Given records
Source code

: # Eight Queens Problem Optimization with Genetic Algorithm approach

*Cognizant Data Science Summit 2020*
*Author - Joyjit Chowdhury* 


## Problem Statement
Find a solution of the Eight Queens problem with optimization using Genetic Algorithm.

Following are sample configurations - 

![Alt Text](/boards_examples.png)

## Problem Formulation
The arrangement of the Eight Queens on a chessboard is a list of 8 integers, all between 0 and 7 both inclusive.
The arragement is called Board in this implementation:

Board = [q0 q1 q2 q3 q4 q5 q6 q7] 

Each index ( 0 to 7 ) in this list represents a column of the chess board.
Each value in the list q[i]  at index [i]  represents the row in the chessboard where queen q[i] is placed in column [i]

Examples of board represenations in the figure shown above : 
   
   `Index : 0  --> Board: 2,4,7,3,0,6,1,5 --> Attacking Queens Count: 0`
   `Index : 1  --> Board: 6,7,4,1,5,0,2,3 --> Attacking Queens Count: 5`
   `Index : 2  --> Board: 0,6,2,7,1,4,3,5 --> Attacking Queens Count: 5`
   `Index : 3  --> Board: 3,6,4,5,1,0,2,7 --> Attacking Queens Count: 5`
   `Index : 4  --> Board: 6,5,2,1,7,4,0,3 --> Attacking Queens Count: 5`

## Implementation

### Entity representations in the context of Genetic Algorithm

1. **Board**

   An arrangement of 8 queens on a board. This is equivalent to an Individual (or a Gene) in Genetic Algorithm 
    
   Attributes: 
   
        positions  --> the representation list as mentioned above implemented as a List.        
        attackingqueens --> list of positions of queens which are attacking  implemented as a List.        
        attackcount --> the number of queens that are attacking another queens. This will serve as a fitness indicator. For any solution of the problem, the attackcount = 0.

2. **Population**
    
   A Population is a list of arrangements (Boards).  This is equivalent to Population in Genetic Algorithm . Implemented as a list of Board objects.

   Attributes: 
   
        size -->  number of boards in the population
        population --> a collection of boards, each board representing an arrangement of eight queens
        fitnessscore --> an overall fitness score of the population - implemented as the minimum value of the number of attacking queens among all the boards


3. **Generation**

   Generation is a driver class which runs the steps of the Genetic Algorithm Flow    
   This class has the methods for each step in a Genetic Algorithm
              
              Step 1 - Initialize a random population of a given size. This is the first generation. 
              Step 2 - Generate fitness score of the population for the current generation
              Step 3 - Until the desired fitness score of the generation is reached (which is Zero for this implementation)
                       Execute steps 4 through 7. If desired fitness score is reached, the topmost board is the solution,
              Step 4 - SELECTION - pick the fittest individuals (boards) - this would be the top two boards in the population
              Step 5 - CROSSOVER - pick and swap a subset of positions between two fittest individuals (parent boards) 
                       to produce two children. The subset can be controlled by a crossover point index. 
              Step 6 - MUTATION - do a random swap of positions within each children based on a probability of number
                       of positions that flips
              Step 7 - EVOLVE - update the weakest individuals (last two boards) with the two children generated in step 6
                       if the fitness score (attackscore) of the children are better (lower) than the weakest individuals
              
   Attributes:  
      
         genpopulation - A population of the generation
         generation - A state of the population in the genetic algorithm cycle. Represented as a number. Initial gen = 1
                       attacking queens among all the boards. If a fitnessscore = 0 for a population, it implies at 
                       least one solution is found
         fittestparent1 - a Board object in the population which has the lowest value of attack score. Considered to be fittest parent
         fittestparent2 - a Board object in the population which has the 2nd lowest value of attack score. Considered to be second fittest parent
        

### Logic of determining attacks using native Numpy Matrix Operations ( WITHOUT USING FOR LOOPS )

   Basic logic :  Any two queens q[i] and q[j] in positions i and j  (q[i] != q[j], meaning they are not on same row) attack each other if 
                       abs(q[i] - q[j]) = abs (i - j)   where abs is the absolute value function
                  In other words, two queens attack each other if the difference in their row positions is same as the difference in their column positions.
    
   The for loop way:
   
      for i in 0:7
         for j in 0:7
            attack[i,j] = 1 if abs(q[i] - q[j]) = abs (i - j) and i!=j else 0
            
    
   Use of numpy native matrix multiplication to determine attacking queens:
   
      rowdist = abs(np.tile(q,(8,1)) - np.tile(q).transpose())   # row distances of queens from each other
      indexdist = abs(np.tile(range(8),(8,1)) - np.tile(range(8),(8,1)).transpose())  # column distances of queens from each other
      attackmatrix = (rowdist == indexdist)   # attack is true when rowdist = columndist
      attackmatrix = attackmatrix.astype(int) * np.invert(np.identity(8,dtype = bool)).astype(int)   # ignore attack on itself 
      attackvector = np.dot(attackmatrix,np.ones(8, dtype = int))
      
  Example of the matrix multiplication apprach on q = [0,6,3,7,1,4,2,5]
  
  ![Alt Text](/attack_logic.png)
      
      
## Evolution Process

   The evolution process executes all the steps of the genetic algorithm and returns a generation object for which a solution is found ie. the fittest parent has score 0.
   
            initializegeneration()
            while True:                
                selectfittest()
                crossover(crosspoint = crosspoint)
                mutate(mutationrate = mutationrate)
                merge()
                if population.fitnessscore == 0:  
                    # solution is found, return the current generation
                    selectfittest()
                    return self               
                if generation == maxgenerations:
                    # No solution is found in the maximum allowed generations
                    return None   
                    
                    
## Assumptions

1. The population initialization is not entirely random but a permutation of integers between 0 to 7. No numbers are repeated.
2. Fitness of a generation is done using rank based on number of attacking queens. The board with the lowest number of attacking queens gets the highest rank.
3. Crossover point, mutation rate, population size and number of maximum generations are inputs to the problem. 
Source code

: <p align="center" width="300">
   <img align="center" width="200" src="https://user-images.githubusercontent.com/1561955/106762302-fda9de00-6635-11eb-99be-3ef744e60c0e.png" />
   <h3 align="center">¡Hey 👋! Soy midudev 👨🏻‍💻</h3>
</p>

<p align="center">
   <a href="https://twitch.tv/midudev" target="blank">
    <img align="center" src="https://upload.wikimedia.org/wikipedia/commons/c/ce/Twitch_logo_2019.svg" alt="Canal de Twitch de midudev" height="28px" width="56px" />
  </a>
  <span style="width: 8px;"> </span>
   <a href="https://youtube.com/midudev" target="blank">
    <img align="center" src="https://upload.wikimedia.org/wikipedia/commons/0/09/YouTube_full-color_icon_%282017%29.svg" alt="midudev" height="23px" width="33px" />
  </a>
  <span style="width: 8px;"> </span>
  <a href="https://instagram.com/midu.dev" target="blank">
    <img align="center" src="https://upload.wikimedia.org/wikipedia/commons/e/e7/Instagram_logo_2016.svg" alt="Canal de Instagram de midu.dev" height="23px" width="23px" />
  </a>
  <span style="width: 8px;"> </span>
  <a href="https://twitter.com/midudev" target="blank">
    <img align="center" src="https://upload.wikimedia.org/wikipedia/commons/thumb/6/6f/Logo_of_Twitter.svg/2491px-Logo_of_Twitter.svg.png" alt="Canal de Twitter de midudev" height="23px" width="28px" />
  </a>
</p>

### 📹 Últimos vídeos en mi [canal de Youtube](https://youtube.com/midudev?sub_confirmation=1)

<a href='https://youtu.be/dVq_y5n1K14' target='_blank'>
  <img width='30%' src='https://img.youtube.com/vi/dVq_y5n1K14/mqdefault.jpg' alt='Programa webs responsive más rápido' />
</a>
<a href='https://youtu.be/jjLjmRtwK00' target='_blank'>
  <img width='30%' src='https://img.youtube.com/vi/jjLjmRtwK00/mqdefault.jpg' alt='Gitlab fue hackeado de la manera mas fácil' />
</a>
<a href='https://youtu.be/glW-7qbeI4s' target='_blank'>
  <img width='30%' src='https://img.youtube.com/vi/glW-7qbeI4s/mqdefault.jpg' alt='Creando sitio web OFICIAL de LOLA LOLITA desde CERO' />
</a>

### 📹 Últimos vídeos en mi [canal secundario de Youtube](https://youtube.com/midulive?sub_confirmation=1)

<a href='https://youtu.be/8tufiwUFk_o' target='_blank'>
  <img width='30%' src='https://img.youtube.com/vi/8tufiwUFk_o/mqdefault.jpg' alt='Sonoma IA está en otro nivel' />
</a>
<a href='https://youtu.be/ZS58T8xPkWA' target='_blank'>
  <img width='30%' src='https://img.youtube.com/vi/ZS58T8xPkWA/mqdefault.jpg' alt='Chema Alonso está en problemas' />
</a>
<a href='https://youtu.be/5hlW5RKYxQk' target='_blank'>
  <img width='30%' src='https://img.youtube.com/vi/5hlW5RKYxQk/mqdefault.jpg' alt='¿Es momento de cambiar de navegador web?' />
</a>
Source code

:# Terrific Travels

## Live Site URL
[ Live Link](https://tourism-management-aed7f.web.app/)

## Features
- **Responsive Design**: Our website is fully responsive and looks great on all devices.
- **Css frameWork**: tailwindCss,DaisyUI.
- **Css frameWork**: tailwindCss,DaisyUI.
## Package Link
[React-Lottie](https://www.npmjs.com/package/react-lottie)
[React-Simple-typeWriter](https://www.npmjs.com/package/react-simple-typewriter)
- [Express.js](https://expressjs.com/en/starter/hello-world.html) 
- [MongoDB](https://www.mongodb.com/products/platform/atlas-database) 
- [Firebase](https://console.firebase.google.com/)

Instructions to follow
Lines that hold the word "Considered" are the ones to copy from the entries above.

Task response
         fittestparent1 - a Board object in the population which has the lowest value of attack score. Considered to be fittest parent
         fittestparent2 - a Board object in the population which has the 2nd lowest value of attack score. Considered to be second fittest parent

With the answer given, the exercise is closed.